RECORD EXCERPTS
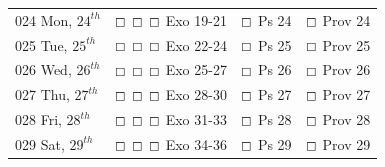 \documentclass[10pt,landscape,twocolumn,letterpaper]{article}
\begin{document}
\begin{tabular}{p{0.8in}p{1.3in}p{1.2in}p{1.2in}}
\tiny 024 \normalsize Mon, $24^{th}$ & $\boxempty$ $\boxempty$ $\boxempty$ \hspace{.05in} \textcolor[rgb]{1.00,0.00,0.00}{Exo 19-21} & $\boxempty$ \hspace{.05in} \textcolor[rgb]{0.00,1.00,0.00}{Ps 24} & $\boxempty$ \hspace{.05in} \textcolor[rgb]{0.00,0.00,1.00}{Prov 24}  \\

\tiny 025 \normalsize Tue, $25^{th}$ &  $\boxempty$ $\boxempty$ $\boxempty$ \hspace{.05in} \textcolor[rgb]{1.00,0.00,0.00}{Exo 22-24} &  $\boxempty$ \hspace{.05in} \textcolor[rgb]{0.00,1.00,0.00}{Ps 25} &  $\boxempty$ \hspace{.05in} \textcolor[rgb]{0.00,0.00,1.00}{Prov 25}  \\

\tiny 026 \normalsize Wed, $26^{th}$ &  $\boxempty$ $\boxempty$ $\boxempty$ \hspace{.05in} \textcolor[rgb]{1.00,0.00,0.00}{Exo 25-27} &  $\boxempty$ \hspace{.05in} \textcolor[rgb]{0.00,1.00,0.00}{Ps 26} &  $\boxempty$ \hspace{.05in} \textcolor[rgb]{0.00,0.00,1.00}{Prov 26}  \\

\tiny 027 \normalsize Thu, $27^{th}$ &  $\boxempty$ $\boxempty$ $\boxempty$ \hspace{.05in} \textcolor[rgb]{1.00,0.00,0.00}{Exo 28-30} &  $\boxempty$ \hspace{.05in} \textcolor[rgb]{0.00,1.00,0.00}{Ps 27} &  $\boxempty$ \hspace{.05in} \textcolor[rgb]{0.00,0.00,1.00}{Prov 27}  \\

\tiny 028 \normalsize Fri, $28^{th}$ &   $\boxempty$ $\boxempty$ $\boxempty$ \hspace{.05in} \textcolor[rgb]{1.00,0.00,0.00}{Exo 31-33} & $\boxempty$ \hspace{.05in} \textcolor[rgb]{0.00,1.00,0.00}{Ps 28} & $\boxempty$ \hspace{.05in} \textcolor[rgb]{0.00,0.00,1.00}{Prov 28}  \\

\tiny 029 \normalsize Sat, $29^{th}$ &   $\boxempty$ $\boxempty$ $\boxempty$ \hspace{.05in} \textcolor[rgb]{1.00,0.00,0.00}{Exo 34-36} & $\boxempty$ \hspace{.05in} \textcolor[rgb]{0.00,1.00,0.00}{Ps 29} & $\boxempty$ \hspace{.05in} \textcolor[rgb]{0.00,0.00,1.00}{Prov 29}  \\


\end{tabular}
\end{document}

YOUR OBJECTIVE
Every line above should be transcribed word for word; leave the pictures out.

RESULT FOR THIS TASK
 \documentclass[10pt,landscape,twocolumn,letterpaper]{article}
\begin{document}
\begin{tabular}{p{0.8in}p{1.3in}p{1.2in}p{1.2in}}
\tiny 024 \normalsize Mon, $24^{th}$ & $\boxempty$ $\boxempty$ $\boxempty$ \hspace{.05in} \textcolor[rgb]{1.00,0.00,0.00}{Exo 19-21} & $\boxempty$ \hspace{.05in} \textcolor[rgb]{0.00,1.00,0.00}{Ps 24} & $\boxempty$ \hspace{.05in} \textcolor[rgb]{0.00,0.00,1.00}{Prov 24}  \\

\tiny 025 \normalsize Tue, $25^{th}$ &  $\boxempty$ $\boxempty$ $\boxempty$ \hspace{.05in} \textcolor[rgb]{1.00,0.00,0.00}{Exo 22-24} &  $\boxempty$ \hspace{.05in} \textcolor[rgb]{0.00,1.00,0.00}{Ps 25} &  $\boxempty$ \hspace{.05in} \textcolor[rgb]{0.00,0.00,1.00}{Prov 25}  \\

\tiny 026 \normalsize Wed, $26^{th}$ &  $\boxempty$ $\boxempty$ $\boxempty$ \hspace{.05in} \textcolor[rgb]{1.00,0.00,0.00}{Exo 25-27} &  $\boxempty$ \hspace{.05in} \textcolor[rgb]{0.00,1.00,0.00}{Ps 26} &  $\boxempty$ \hspace{.05in} \textcolor[rgb]{0.00,0.00,1.00}{Prov 26}  \\

\tiny 027 \normalsize Thu, $27^{th}$ &  $\boxempty$ $\boxempty$ $\boxempty$ \hspace{.05in} \textcolor[rgb]{1.00,0.00,0.00}{Exo 28-30} &  $\boxempty$ \hspace{.05in} \textcolor[rgb]{0.00,1.00,0.00}{Ps 27} &  $\boxempty$ \hspace{.05in} \textcolor[rgb]{0.00,0.00,1.00}{Prov 27}  \\

\tiny 028 \normalsize Fri, $28^{th}$ &   $\boxempty$ $\boxempty$ $\boxempty$ \hspace{.05in} \textcolor[rgb]{1.00,0.00,0.00}{Exo 31-33} & $\boxempty$ \hspace{.05in} \textcolor[rgb]{0.00,1.00,0.00}{Ps 28} & $\boxempty$ \hspace{.05in} \textcolor[rgb]{0.00,0.00,1.00}{Prov 28}  \\

\tiny 029 \normalsize Sat, $29^{th}$ &   $\boxempty$ $\boxempty$ $\boxempty$ \hspace{.05in} \textcolor[rgb]{1.00,0.00,0.00}{Exo 34-36} & $\boxempty$ \hspace{.05in} \textcolor[rgb]{0.00,1.00,0.00}{Ps 29} & $\boxempty$ \hspace{.05in} \textcolor[rgb]{0.00,0.00,1.00}{Prov 29}  \\


\end{tabular}
\end{document}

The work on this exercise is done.